### WHAT YOU SHOULD DO
Only lines containing the string "modules" belong in the answer; copy all of them from the entries.

### MATERIAL PROVIDED

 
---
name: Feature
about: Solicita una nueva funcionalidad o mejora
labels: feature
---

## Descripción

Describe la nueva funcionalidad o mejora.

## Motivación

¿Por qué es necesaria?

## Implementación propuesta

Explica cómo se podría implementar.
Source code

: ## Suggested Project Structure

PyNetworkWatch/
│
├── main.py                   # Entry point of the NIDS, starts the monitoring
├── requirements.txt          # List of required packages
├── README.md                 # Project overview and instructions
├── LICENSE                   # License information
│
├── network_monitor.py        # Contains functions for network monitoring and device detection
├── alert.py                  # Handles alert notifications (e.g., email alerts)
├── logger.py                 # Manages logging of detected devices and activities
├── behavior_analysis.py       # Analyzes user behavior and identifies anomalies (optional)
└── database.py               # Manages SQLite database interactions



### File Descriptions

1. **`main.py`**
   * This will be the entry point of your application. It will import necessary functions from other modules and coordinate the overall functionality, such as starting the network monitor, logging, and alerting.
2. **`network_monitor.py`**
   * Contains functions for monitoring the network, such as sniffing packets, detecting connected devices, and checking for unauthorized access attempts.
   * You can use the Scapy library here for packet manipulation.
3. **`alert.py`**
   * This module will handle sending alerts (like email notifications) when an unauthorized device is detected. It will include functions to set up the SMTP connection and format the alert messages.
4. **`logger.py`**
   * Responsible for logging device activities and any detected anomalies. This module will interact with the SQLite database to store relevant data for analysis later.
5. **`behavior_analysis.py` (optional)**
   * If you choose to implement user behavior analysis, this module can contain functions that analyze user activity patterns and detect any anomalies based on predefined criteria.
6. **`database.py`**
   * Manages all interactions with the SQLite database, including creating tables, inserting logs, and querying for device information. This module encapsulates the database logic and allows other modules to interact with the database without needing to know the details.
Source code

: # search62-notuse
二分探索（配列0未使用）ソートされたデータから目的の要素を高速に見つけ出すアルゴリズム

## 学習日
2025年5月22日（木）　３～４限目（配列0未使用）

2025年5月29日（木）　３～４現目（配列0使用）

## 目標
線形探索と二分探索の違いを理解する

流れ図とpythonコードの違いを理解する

### COMPLETED EXERCISE
   * This will be the entry point of your application. It will import necessary functions from other modules and coordinate the overall functionality, such as starting the network monitor, logging, and alerting.
   * Manages all interactions with the SQLite database, including creating tables, inserting logs, and querying for device information. This module encapsulates the database logic and allows other modules to interact with the database without needing to know the details.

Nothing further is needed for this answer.